-- Exercise goal --
Your answer must be the full listing, reproduced exactly, minus any pictures.

-- Given information --
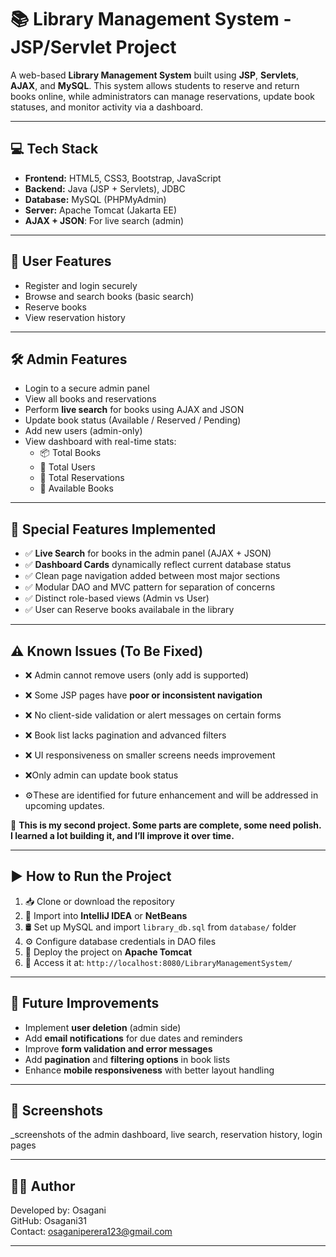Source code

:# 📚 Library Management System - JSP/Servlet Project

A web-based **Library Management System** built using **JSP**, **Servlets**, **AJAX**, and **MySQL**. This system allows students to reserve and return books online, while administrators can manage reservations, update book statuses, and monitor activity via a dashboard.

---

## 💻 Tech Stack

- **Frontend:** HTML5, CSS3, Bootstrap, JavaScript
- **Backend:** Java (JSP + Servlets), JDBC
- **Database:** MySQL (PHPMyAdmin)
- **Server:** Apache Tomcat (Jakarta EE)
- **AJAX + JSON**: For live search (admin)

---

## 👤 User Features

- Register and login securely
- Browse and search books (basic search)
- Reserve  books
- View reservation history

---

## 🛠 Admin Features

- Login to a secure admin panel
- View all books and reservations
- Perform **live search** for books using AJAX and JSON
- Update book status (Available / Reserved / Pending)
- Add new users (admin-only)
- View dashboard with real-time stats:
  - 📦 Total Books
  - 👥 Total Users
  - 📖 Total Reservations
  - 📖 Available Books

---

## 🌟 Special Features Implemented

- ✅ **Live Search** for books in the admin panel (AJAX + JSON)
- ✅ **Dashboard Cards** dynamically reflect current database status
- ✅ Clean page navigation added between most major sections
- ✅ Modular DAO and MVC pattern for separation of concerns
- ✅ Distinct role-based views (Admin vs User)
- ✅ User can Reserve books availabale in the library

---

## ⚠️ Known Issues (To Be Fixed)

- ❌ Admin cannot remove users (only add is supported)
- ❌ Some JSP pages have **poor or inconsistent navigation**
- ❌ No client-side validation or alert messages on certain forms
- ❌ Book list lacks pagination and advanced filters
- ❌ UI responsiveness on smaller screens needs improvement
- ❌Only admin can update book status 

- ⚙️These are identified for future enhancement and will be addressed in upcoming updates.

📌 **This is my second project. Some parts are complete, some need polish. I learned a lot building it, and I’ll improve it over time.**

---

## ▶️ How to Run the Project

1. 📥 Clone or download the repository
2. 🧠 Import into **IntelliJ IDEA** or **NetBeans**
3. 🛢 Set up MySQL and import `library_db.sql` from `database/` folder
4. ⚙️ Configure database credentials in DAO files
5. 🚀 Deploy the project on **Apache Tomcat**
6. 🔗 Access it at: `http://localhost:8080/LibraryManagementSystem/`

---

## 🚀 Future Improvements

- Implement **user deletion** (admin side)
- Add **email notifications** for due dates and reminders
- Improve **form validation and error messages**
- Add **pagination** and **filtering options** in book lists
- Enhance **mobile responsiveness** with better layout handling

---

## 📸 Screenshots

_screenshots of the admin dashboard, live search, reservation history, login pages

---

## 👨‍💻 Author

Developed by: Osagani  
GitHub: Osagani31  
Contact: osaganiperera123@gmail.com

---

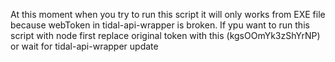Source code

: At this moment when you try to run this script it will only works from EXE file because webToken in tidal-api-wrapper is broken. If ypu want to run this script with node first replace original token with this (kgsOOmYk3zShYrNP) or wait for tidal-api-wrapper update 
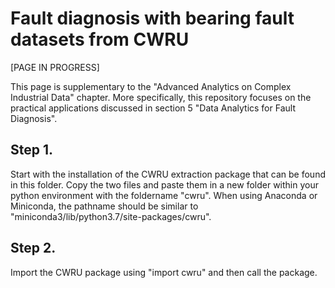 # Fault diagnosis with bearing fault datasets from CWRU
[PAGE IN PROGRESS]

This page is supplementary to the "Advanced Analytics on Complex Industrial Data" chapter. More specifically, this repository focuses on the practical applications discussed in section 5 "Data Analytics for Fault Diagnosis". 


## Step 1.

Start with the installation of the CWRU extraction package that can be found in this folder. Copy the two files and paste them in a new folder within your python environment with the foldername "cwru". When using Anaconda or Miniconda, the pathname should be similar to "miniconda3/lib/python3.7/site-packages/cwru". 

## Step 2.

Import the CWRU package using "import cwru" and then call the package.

-- Completed exercise --
Source code

:# 📚 Library Management System - JSP/Servlet Project

A web-based **Library Management System** built using **JSP**, **Servlets**, **AJAX**, and **MySQL**. This system allows students to reserve and return books online, while administrators can manage reservations, update book statuses, and monitor activity via a dashboard.

---

## 💻 Tech Stack

- **Frontend:** HTML5, CSS3, Bootstrap, JavaScript
- **Backend:** Java (JSP + Servlets), JDBC
- **Database:** MySQL (PHPMyAdmin)
- **Server:** Apache Tomcat (Jakarta EE)
- **AJAX + JSON**: For live search (admin)

---

## 👤 User Features

- Register and login securely
- Browse and search books (basic search)
- Reserve  books
- View reservation history

---

## 🛠 Admin Features

- Login to a secure admin panel
- View all books and reservations
- Perform **live search** for books using AJAX and JSON
- Update book status (Available / Reserved / Pending)
- Add new users (admin-only)
- View dashboard with real-time stats:
  - 📦 Total Books
  - 👥 Total Users
  - 📖 Total Reservations
  - 📖 Available Books

---

## 🌟 Special Features Implemented

- ✅ **Live Search** for books in the admin panel (AJAX + JSON)
- ✅ **Dashboard Cards** dynamically reflect current database status
- ✅ Clean page navigation added between most major sections
- ✅ Modular DAO and MVC pattern for separation of concerns
- ✅ Distinct role-based views (Admin vs User)
- ✅ User can Reserve books availabale in the library

---

## ⚠️ Known Issues (To Be Fixed)

- ❌ Admin cannot remove users (only add is supported)
- ❌ Some JSP pages have **poor or inconsistent navigation**
- ❌ No client-side validation or alert messages on certain forms
- ❌ Book list lacks pagination and advanced filters
- ❌ UI responsiveness on smaller screens needs improvement
- ❌Only admin can update book status 

- ⚙️These are identified for future enhancement and will be addressed in upcoming updates.

📌 **This is my second project. Some parts are complete, some need polish. I learned a lot building it, and I’ll improve it over time.**

---

## ▶️ How to Run the Project

1. 📥 Clone or download the repository
2. 🧠 Import into **IntelliJ IDEA** or **NetBeans**
3. 🛢 Set up MySQL and import `library_db.sql` from `database/` folder
4. ⚙️ Configure database credentials in DAO files
5. 🚀 Deploy the project on **Apache Tomcat**
6. 🔗 Access it at: `http://localhost:8080/LibraryManagementSystem/`

---

## 🚀 Future Improvements

- Implement **user deletion** (admin side)
- Add **email notifications** for due dates and reminders
- Improve **form validation and error messages**
- Add **pagination** and **filtering options** in book lists
- Enhance **mobile responsiveness** with better layout handling

---

## 📸 Screenshots

_screenshots of the admin dashboard, live search, reservation history, login pages

---

## 👨‍💻 Author

Developed by: Osagani  
GitHub: Osagani31  
Contact: osaganiperera123@gmail.com

---

Source code

: At this moment when you try to run this script it will only works from EXE file because webToken in tidal-api-wrapper is broken. If ypu want to run this script with node first replace original token with this (kgsOOmYk3zShYrNP) or wait for tidal-api-wrapper update 
 # Fault diagnosis with bearing fault datasets from CWRU
[PAGE IN PROGRESS]

This page is supplementary to the "Advanced Analytics on Complex Industrial Data" chapter. More specifically, this repository focuses on the practical applications discussed in section 5 "Data Analytics for Fault Diagnosis". 


## Step 1.

Start with the installation of the CWRU extraction package that can be found in this folder. Copy the two files and paste them in a new folder within your python environment with the foldername "cwru". When using Anaconda or Miniconda, the pathname should be similar to "miniconda3/lib/python3.7/site-packages/cwru". 

## Step 2.

Import the CWRU package using "import cwru" and then call the package.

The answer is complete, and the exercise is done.